▶ Data extract
·····

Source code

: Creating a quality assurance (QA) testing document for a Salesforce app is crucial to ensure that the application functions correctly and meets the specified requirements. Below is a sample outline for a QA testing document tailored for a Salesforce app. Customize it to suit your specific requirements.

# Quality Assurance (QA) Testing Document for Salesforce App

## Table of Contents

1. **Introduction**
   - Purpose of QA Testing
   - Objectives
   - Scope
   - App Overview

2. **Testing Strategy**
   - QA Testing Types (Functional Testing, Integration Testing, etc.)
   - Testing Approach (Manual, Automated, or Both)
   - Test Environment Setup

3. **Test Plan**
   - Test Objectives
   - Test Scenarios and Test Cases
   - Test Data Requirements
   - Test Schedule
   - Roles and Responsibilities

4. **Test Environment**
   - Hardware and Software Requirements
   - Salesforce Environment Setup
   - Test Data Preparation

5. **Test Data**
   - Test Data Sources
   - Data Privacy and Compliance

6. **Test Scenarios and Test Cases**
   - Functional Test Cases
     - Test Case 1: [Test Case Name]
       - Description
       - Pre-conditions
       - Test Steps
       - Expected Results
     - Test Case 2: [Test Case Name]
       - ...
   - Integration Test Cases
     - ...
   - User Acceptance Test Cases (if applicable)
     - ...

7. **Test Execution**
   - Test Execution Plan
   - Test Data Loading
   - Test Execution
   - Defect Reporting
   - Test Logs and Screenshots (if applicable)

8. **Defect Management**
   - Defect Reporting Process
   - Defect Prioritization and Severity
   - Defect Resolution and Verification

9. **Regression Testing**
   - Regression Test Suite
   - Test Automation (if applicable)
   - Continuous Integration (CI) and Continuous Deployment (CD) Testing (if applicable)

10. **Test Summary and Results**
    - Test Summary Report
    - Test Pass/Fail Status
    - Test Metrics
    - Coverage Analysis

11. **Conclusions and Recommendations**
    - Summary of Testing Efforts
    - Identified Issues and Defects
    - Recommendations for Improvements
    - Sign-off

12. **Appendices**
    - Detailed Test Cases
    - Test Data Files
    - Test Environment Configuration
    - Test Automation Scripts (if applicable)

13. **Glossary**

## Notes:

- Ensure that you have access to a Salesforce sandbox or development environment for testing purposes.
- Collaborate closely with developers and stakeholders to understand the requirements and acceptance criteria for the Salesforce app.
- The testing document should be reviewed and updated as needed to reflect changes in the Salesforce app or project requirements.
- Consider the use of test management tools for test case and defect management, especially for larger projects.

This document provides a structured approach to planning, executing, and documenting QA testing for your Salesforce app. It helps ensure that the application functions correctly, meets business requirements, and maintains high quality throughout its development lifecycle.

·····

▶ Assignment
Produce the lines from the top of the listing through the "12. **Appendices**" line exactly as they appear, with no additional output.

▶ Answer space
Source code

: Creating a quality assurance (QA) testing document for a Salesforce app is crucial to ensure that the application functions correctly and meets the specified requirements. Below is a sample outline for a QA testing document tailored for a Salesforce app. Customize it to suit your specific requirements.

# Quality Assurance (QA) Testing Document for Salesforce App

## Table of Contents

1. **Introduction**
   - Purpose of QA Testing
   - Objectives
   - Scope
   - App Overview

2. **Testing Strategy**
   - QA Testing Types (Functional Testing, Integration Testing, etc.)
   - Testing Approach (Manual, Automated, or Both)
   - Test Environment Setup

3. **Test Plan**
   - Test Objectives
   - Test Scenarios and Test Cases
   - Test Data Requirements
   - Test Schedule
   - Roles and Responsibilities

4. **Test Environment**
   - Hardware and Software Requirements
   - Salesforce Environment Setup
   - Test Data Preparation

5. **Test Data**
   - Test Data Sources
   - Data Privacy and Compliance

6. **Test Scenarios and Test Cases**
   - Functional Test Cases
     - Test Case 1: [Test Case Name]
       - Description
       - Pre-conditions
       - Test Steps
       - Expected Results
     - Test Case 2: [Test Case Name]
       - ...
   - Integration Test Cases
     - ...
   - User Acceptance Test Cases (if applicable)
     - ...

7. **Test Execution**
   - Test Execution Plan
   - Test Data Loading
   - Test Execution
   - Defect Reporting
   - Test Logs and Screenshots (if applicable)

8. **Defect Management**
   - Defect Reporting Process
   - Defect Prioritization and Severity
   - Defect Resolution and Verification

9. **Regression Testing**
   - Regression Test Suite
   - Test Automation (if applicable)
   - Continuous Integration (CI) and Continuous Deployment (CD) Testing (if applicable)

10. **Test Summary and Results**
    - Test Summary Report
    - Test Pass/Fail Status
    - Test Metrics
    - Coverage Analysis

11. **Conclusions and Recommendations**
    - Summary of Testing Efforts
    - Identified Issues and Defects
    - Recommendations for Improvements
    - Sign-off

12. **Appendices**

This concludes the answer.